▶ EXTRACTED MATERIAL:
▬▬▬▬▬▬

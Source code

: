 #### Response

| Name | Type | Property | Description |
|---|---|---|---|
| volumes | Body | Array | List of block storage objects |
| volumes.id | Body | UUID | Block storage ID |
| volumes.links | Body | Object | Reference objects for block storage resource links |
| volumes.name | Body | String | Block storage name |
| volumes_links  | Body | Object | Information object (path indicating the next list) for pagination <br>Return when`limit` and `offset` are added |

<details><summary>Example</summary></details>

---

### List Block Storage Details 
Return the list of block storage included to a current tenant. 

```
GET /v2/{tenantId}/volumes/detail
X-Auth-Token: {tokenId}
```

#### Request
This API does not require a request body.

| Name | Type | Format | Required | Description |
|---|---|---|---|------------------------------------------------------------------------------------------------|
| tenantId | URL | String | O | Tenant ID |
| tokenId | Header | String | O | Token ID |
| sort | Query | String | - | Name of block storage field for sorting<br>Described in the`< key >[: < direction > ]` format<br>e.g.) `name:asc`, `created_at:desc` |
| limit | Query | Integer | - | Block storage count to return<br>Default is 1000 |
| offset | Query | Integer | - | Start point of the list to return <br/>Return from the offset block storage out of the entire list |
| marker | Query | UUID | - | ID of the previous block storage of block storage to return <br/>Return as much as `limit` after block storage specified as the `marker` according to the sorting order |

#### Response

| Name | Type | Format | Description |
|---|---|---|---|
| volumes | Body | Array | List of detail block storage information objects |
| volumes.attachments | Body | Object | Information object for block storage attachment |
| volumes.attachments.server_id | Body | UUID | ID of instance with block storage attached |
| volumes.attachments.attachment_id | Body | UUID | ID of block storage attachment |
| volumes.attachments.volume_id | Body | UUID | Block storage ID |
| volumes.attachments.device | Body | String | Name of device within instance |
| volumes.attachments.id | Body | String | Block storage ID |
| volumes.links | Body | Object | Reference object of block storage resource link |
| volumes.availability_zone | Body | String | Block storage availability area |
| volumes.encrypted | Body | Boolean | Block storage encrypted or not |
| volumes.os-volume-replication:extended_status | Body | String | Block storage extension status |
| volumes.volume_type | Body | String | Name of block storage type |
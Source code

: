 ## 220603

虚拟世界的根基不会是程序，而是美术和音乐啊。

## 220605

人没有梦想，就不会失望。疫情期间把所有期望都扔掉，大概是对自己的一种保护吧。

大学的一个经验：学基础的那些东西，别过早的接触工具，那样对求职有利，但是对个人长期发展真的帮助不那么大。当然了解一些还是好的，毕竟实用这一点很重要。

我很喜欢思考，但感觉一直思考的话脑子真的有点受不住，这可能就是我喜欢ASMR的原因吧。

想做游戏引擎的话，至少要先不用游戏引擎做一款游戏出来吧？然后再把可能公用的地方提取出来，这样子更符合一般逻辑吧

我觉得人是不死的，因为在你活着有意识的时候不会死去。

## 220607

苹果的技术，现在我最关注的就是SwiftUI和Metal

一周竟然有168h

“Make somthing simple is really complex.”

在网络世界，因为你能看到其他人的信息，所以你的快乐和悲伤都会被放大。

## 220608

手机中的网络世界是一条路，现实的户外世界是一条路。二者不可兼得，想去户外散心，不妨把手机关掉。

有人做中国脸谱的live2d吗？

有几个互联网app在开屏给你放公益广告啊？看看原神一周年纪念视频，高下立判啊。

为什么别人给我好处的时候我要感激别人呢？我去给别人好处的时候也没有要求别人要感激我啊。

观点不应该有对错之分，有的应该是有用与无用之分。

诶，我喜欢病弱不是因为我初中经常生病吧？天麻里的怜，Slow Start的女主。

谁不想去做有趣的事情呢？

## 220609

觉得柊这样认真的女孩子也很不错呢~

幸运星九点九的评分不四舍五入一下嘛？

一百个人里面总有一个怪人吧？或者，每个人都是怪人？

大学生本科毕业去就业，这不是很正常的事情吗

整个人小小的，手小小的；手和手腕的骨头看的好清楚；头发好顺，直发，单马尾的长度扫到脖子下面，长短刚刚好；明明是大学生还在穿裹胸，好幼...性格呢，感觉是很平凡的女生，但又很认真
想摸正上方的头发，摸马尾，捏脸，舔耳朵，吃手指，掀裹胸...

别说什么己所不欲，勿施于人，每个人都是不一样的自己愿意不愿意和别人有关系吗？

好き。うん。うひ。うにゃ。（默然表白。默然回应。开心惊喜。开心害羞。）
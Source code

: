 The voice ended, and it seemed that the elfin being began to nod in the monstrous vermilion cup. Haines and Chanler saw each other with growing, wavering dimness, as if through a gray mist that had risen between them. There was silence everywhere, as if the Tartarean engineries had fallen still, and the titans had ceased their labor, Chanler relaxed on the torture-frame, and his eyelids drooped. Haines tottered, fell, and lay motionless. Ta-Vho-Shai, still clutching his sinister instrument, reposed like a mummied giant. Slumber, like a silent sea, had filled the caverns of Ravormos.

▬▬▬▬▬▬

▶ ASSIGNMENT: Return every record above exactly as written.

▶ REPLY TO THE TASK:
Source code

: #### Response

| Name | Type | Property | Description |
|---|---|---|---|
| volumes | Body | Array | List of block storage objects |
| volumes.id | Body | UUID | Block storage ID |
| volumes.links | Body | Object | Reference objects for block storage resource links |
| volumes.name | Body | String | Block storage name |
| volumes_links  | Body | Object | Information object (path indicating the next list) for pagination <br>Return when`limit` and `offset` are added |

<details><summary>Example</summary></details>

---

### List Block Storage Details 
Return the list of block storage included to a current tenant. 

```
GET /v2/{tenantId}/volumes/detail
X-Auth-Token: {tokenId}
```

#### Request
This API does not require a request body.

| Name | Type | Format | Required | Description |
|---|---|---|---|------------------------------------------------------------------------------------------------|
| tenantId | URL | String | O | Tenant ID |
| tokenId | Header | String | O | Token ID |
| sort | Query | String | - | Name of block storage field for sorting<br>Described in the`< key >[: < direction > ]` format<br>e.g.) `name:asc`, `created_at:desc` |
| limit | Query | Integer | - | Block storage count to return<br>Default is 1000 |
| offset | Query | Integer | - | Start point of the list to return <br/>Return from the offset block storage out of the entire list |
| marker | Query | UUID | - | ID of the previous block storage of block storage to return <br/>Return as much as `limit` after block storage specified as the `marker` according to the sorting order |

#### Response

| Name | Type | Format | Description |
|---|---|---|---|
| volumes | Body | Array | List of detail block storage information objects |
| volumes.attachments | Body | Object | Information object for block storage attachment |
| volumes.attachments.server_id | Body | UUID | ID of instance with block storage attached |
| volumes.attachments.attachment_id | Body | UUID | ID of block storage attachment |
| volumes.attachments.volume_id | Body | UUID | Block storage ID |
| volumes.attachments.device | Body | String | Name of device within instance |
| volumes.attachments.id | Body | String | Block storage ID |
| volumes.links | Body | Object | Reference object of block storage resource link |
| volumes.availability_zone | Body | String | Block storage availability area |
| volumes.encrypted | Body | Boolean | Block storage encrypted or not |
| volumes.os-volume-replication:extended_status | Body | String | Block storage extension status |
| volumes.volume_type | Body | String | Name of block storage type |
Source code

: ## 220603

虚拟世界的根基不会是程序，而是美术和音乐啊。

## 220605

人没有梦想，就不会失望。疫情期间把所有期望都扔掉，大概是对自己的一种保护吧。

大学的一个经验：学基础的那些东西，别过早的接触工具，那样对求职有利，但是对个人长期发展真的帮助不那么大。当然了解一些还是好的，毕竟实用这一点很重要。

我很喜欢思考，但感觉一直思考的话脑子真的有点受不住，这可能就是我喜欢ASMR的原因吧。

想做游戏引擎的话，至少要先不用游戏引擎做一款游戏出来吧？然后再把可能公用的地方提取出来，这样子更符合一般逻辑吧

我觉得人是不死的，因为在你活着有意识的时候不会死去。

## 220607

苹果的技术，现在我最关注的就是SwiftUI和Metal

一周竟然有168h

“Make somthing simple is really complex.”

在网络世界，因为你能看到其他人的信息，所以你的快乐和悲伤都会被放大。

## 220608

手机中的网络世界是一条路，现实的户外世界是一条路。二者不可兼得，想去户外散心，不妨把手机关掉。

有人做中国脸谱的live2d吗？

有几个互联网app在开屏给你放公益广告啊？看看原神一周年纪念视频，高下立判啊。

为什么别人给我好处的时候我要感激别人呢？我去给别人好处的时候也没有要求别人要感激我啊。

观点不应该有对错之分，有的应该是有用与无用之分。

诶，我喜欢病弱不是因为我初中经常生病吧？天麻里的怜，Slow Start的女主。

谁不想去做有趣的事情呢？

## 220609

觉得柊这样认真的女孩子也很不错呢~

幸运星九点九的评分不四舍五入一下嘛？

一百个人里面总有一个怪人吧？或者，每个人都是怪人？

大学生本科毕业去就业，这不是很正常的事情吗

整个人小小的，手小小的；手和手腕的骨头看的好清楚；头发好顺，直发，单马尾的长度扫到脖子下面，长短刚刚好；明明是大学生还在穿裹胸，好幼...性格呢，感觉是很平凡的女生，但又很认真
想摸正上方的头发，摸马尾，捏脸，舔耳朵，吃手指，掀裹胸...

别说什么己所不欲，勿施于人，每个人都是不一样的自己愿意不愿意和别人有关系吗？

好き。うん。うひ。うにゃ。（默然表白。默然回应。开心惊喜。开心害羞。）
Source code

: The voice ended, and it seemed that the elfin being began to nod in the monstrous vermilion cup. Haines and Chanler saw each other with growing, wavering dimness, as if through a gray mist that had risen between them. There was silence everywhere, as if the Tartarean engineries had fallen still, and the titans had ceased their labor, Chanler relaxed on the torture-frame, and his eyelids drooped. Haines tottered, fell, and lay motionless. Ta-Vho-Shai, still clutching his sinister instrument, reposed like a mummied giant. Slumber, like a silent sea, had filled the caverns of Ravormos.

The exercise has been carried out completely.